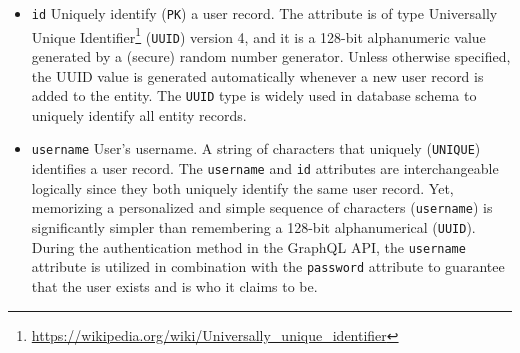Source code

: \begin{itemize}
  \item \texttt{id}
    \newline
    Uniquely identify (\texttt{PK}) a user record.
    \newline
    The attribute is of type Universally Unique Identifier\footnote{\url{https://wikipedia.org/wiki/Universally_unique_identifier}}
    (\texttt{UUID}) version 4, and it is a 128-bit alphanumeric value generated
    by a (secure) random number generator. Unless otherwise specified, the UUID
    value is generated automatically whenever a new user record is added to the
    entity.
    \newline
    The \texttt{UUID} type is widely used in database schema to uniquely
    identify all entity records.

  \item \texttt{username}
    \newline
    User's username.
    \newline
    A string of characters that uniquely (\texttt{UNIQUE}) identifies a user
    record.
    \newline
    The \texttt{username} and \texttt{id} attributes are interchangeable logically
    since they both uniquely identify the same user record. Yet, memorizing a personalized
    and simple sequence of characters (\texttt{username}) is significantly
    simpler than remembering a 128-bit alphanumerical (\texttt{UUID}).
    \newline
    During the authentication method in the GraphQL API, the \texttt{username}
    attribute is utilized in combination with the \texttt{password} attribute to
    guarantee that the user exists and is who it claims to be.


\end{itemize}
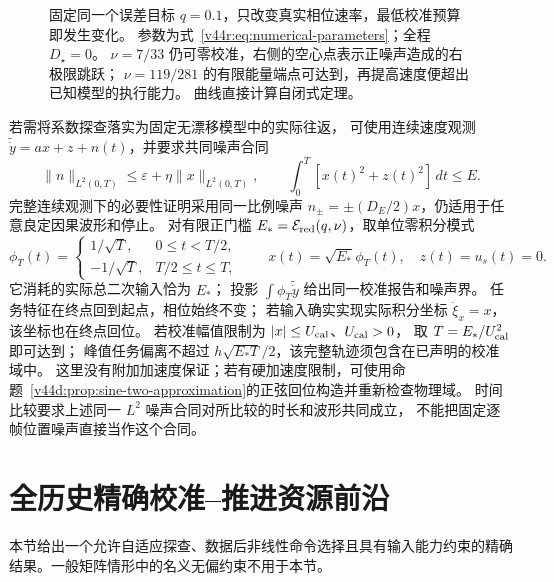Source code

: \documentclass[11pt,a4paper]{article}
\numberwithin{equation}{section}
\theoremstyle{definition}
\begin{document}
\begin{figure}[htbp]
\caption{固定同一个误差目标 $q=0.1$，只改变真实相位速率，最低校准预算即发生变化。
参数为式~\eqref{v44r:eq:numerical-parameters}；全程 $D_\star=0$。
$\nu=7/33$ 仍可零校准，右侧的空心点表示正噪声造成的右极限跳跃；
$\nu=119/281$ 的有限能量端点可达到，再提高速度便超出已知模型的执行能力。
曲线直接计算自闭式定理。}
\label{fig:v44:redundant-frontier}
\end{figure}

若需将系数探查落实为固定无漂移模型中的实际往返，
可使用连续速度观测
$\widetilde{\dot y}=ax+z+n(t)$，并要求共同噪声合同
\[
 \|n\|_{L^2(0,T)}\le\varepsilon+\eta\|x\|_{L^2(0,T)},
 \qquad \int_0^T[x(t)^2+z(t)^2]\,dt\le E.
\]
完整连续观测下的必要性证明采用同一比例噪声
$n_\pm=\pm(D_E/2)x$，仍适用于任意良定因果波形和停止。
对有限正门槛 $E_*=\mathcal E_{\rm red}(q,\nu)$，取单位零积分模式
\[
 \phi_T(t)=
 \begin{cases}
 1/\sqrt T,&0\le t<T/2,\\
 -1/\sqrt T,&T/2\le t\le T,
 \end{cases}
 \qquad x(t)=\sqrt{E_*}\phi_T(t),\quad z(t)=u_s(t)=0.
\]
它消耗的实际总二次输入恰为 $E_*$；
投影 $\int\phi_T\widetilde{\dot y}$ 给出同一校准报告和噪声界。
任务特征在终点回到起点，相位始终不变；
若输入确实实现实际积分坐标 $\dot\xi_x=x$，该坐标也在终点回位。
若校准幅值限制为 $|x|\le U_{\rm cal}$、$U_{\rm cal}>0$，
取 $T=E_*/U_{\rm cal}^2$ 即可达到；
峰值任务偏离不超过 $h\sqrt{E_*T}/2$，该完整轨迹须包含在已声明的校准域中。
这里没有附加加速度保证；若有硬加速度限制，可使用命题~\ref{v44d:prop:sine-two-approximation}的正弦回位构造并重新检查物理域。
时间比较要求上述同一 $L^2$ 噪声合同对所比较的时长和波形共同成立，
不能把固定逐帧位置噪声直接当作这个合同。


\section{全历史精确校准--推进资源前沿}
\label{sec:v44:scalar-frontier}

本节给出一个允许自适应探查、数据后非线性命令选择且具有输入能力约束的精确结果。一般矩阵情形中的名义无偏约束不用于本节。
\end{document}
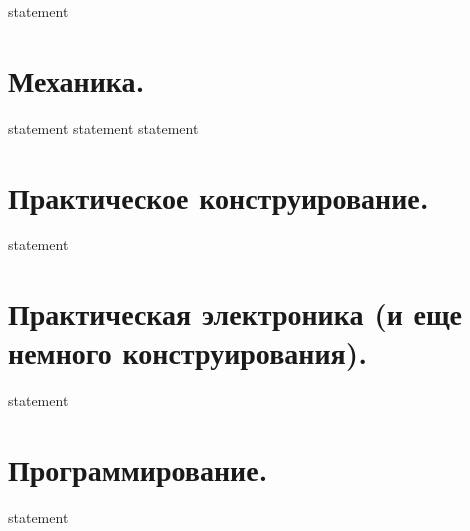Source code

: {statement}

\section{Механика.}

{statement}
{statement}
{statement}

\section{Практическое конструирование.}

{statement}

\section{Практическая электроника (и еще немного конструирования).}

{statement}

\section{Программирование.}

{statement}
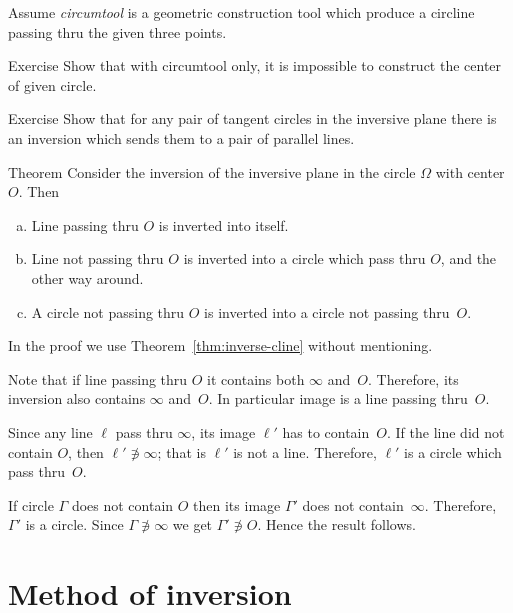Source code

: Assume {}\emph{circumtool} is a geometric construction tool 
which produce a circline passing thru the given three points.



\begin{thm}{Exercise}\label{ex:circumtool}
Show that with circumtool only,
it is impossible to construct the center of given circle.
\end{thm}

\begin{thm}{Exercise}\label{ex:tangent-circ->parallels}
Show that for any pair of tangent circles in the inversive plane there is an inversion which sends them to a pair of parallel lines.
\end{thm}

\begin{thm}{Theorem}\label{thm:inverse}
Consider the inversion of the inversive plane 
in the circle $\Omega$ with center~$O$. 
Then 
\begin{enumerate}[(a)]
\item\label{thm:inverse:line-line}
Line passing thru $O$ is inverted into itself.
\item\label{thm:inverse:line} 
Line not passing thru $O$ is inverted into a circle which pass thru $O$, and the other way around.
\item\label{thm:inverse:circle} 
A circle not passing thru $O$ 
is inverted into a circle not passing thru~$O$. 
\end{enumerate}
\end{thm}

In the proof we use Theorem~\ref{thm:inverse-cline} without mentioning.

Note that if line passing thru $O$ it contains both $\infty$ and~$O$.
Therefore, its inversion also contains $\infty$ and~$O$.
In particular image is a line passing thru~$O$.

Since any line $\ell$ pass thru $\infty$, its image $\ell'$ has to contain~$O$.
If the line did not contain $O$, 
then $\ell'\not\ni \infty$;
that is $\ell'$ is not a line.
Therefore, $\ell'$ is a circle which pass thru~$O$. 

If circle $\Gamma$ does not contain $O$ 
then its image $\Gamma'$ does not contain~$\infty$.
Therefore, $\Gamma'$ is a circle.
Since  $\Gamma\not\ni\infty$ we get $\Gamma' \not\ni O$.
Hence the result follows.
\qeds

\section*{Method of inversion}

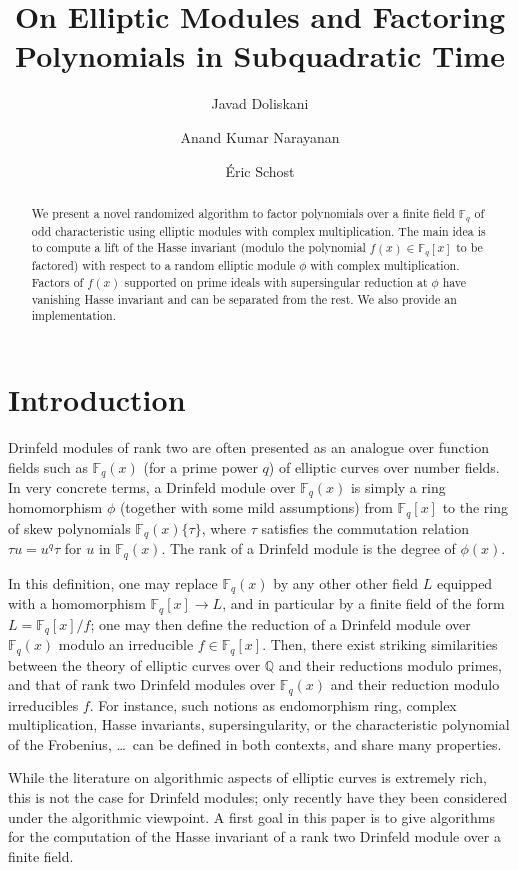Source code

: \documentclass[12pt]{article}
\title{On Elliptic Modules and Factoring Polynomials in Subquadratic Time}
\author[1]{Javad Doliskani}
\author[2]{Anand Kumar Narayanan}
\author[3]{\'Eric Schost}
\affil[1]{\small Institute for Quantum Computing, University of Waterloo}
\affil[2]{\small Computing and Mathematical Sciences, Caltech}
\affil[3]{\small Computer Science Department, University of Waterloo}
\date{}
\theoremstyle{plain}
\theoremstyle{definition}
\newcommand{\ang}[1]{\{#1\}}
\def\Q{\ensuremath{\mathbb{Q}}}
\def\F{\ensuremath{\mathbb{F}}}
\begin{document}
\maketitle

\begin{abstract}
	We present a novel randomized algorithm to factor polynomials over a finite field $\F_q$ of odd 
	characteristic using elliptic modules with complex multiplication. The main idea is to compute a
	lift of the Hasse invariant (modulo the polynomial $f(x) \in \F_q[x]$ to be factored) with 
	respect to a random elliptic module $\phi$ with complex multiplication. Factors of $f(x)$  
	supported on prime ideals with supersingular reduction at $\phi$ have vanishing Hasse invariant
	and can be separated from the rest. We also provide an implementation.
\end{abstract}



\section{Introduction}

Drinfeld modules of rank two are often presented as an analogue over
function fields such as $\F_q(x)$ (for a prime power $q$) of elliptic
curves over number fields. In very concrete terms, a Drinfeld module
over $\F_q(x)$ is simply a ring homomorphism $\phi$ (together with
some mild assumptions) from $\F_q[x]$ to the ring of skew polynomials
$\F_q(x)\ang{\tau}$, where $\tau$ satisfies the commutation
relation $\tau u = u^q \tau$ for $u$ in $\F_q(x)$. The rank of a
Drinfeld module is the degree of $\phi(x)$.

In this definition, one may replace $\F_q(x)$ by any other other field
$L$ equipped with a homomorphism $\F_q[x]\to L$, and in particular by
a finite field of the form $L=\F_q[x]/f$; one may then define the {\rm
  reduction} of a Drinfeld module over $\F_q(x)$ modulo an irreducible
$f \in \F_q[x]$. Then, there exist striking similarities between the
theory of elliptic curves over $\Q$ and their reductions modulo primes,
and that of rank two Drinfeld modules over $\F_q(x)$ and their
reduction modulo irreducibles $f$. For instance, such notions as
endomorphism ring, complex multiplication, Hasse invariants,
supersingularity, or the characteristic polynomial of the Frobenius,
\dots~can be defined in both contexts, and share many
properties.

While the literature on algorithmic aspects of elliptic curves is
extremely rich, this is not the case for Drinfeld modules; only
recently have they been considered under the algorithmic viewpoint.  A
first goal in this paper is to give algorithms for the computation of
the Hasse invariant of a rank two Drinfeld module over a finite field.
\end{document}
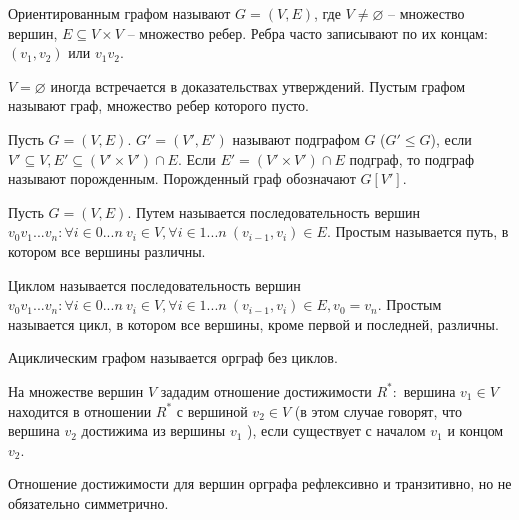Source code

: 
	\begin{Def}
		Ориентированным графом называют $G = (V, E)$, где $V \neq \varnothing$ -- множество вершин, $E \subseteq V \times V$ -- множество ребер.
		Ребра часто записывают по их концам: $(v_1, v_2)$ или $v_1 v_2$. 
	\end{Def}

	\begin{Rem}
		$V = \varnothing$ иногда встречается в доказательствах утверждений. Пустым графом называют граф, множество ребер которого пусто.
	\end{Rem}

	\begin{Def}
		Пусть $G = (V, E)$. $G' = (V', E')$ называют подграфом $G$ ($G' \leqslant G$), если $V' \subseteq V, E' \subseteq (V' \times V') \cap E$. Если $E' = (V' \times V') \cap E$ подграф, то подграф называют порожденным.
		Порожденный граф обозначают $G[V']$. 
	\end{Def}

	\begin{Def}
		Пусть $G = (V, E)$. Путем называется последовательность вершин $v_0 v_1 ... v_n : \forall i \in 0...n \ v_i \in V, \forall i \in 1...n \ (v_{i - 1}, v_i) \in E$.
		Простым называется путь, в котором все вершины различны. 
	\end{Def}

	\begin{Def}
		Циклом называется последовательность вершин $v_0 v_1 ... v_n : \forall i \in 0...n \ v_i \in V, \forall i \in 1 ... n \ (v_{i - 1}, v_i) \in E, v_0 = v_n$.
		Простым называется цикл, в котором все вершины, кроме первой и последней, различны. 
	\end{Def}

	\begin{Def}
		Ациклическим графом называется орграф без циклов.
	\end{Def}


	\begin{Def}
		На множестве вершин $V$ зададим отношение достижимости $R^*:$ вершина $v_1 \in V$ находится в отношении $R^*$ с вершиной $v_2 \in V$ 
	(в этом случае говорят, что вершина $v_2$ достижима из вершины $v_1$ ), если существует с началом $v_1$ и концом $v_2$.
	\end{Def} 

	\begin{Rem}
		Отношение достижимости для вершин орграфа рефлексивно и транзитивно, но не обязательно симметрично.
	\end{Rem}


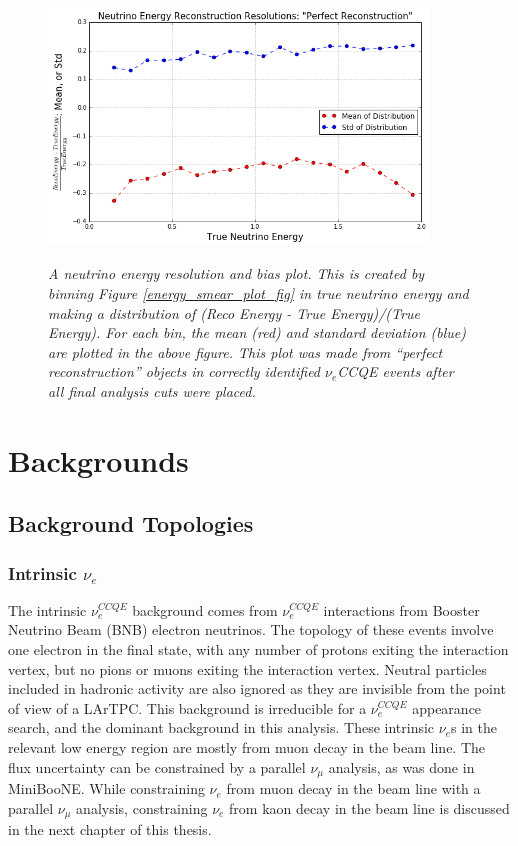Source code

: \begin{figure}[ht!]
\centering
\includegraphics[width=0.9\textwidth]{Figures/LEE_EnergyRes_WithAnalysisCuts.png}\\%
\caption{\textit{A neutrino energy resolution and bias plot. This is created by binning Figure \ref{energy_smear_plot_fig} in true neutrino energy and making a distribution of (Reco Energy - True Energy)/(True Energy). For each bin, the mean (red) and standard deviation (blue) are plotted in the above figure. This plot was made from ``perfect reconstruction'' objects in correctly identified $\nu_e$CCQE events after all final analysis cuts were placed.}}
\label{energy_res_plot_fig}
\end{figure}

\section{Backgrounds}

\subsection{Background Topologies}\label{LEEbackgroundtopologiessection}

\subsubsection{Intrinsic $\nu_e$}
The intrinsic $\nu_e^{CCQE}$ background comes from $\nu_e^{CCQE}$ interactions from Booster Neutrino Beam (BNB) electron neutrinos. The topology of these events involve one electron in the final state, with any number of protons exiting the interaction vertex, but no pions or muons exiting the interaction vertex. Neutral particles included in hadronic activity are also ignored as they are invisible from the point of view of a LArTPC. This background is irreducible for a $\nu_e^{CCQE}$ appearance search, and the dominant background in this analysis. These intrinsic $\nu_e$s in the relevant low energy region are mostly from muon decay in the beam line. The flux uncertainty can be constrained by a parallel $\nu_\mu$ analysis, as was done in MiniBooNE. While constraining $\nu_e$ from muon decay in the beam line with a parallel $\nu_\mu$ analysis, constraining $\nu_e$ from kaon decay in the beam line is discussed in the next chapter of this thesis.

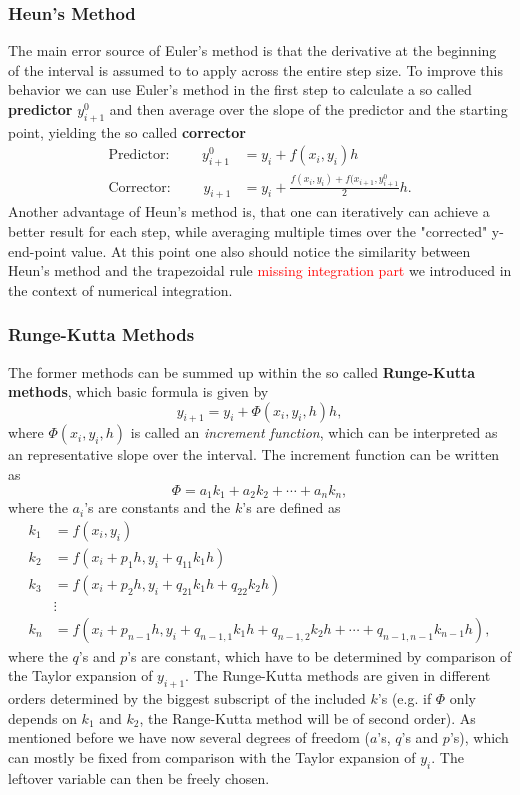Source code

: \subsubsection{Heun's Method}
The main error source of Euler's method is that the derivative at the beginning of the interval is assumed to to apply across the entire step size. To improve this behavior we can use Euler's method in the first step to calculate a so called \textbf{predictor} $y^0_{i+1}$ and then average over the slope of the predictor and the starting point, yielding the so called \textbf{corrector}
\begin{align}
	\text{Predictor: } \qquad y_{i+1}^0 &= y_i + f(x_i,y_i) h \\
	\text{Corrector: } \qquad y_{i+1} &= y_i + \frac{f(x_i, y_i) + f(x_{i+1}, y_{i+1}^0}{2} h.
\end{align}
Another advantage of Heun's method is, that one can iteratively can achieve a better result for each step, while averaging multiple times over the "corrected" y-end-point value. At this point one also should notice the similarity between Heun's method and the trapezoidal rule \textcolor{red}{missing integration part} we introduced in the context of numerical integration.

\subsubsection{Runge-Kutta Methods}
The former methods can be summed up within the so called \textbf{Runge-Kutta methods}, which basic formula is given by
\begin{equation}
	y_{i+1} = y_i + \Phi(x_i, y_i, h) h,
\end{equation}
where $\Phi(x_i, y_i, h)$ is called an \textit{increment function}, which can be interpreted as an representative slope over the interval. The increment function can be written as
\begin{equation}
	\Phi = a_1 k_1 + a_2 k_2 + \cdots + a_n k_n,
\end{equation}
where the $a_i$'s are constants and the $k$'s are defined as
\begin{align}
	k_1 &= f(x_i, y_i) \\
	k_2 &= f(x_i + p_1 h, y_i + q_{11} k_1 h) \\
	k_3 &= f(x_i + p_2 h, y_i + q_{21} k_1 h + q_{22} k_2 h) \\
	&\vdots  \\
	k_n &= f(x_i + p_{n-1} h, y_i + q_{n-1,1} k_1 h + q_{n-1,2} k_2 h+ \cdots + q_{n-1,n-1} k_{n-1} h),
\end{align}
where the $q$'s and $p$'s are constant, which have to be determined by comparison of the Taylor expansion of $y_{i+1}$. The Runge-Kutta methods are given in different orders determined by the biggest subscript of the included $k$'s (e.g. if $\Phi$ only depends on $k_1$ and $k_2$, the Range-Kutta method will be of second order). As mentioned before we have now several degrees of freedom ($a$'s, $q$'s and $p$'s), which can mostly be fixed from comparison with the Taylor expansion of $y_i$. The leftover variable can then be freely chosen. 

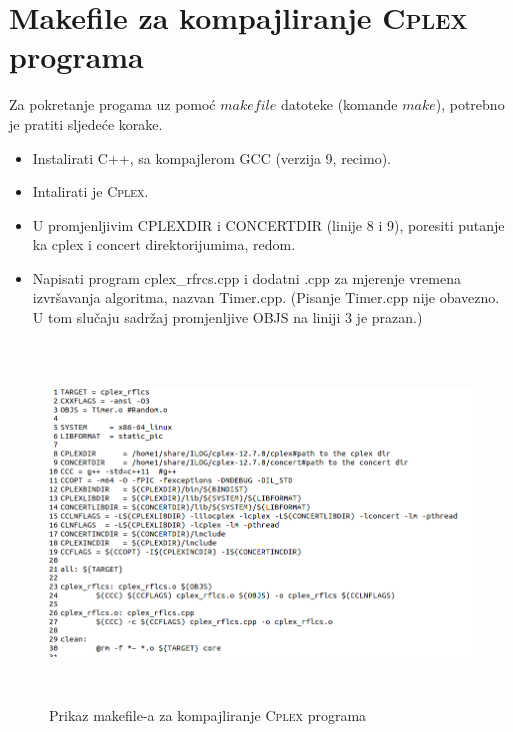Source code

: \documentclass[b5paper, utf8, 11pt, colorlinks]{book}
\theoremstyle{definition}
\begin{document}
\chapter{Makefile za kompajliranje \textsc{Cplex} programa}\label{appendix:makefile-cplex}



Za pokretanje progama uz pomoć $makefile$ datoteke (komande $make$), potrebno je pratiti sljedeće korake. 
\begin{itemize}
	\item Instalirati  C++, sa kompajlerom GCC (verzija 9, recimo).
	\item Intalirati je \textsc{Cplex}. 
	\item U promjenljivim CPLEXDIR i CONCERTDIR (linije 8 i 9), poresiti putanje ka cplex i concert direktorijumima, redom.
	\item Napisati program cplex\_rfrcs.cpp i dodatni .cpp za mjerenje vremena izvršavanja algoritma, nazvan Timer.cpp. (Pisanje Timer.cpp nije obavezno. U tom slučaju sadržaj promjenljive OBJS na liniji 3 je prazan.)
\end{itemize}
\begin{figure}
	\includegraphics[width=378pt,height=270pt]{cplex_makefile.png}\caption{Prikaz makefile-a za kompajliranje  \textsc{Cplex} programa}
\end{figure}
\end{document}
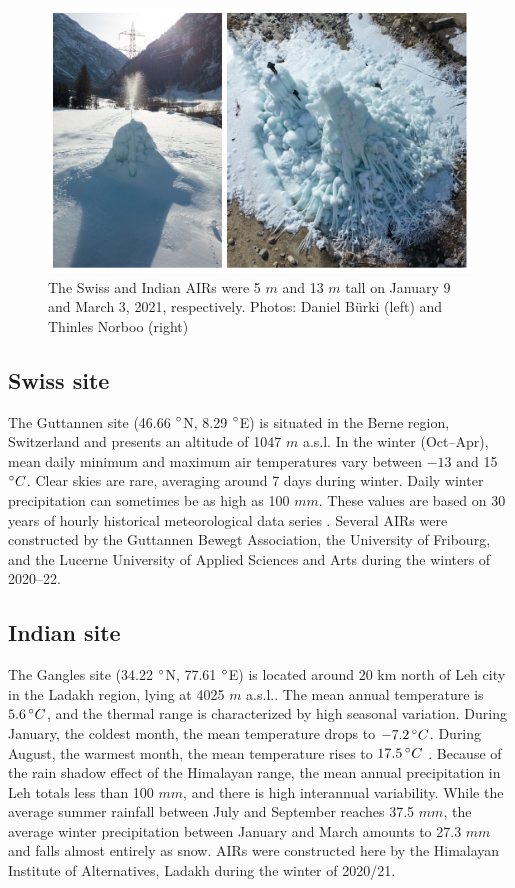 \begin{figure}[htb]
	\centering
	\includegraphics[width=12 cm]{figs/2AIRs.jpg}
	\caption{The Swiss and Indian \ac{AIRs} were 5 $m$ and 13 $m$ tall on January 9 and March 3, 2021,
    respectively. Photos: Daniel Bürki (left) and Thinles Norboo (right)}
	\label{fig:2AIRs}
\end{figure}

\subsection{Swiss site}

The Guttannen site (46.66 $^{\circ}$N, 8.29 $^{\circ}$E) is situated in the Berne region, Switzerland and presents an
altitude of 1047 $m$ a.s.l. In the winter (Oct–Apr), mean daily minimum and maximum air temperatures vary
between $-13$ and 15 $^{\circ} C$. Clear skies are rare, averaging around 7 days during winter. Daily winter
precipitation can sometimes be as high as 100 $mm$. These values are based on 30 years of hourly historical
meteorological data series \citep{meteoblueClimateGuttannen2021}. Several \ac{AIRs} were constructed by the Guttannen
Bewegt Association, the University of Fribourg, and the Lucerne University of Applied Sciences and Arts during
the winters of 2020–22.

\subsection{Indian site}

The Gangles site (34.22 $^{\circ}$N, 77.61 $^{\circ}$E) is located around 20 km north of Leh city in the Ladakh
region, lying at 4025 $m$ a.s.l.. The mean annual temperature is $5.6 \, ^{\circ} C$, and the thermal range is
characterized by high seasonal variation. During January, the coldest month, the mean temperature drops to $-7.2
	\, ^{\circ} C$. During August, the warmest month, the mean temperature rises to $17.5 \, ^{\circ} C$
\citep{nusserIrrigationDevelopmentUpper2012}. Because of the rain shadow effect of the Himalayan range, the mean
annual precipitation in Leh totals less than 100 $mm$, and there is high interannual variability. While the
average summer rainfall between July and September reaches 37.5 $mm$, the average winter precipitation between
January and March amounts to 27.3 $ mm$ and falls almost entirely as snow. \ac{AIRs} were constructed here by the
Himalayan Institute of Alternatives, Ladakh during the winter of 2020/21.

● ● ● ●

» Try it: Look for the word "varnothing" throughout the material above and copy every line that has it.

» Task solution:
		Ориентированным графом называют $G = (V, E)$, где $V \neq \varnothing$ -- множество вершин, $E \subseteq V \times V$ -- множество ребер.
		$V = \varnothing$ иногда встречается в доказательствах утверждений. Пустым графом называют граф, множество ребер которого пусто.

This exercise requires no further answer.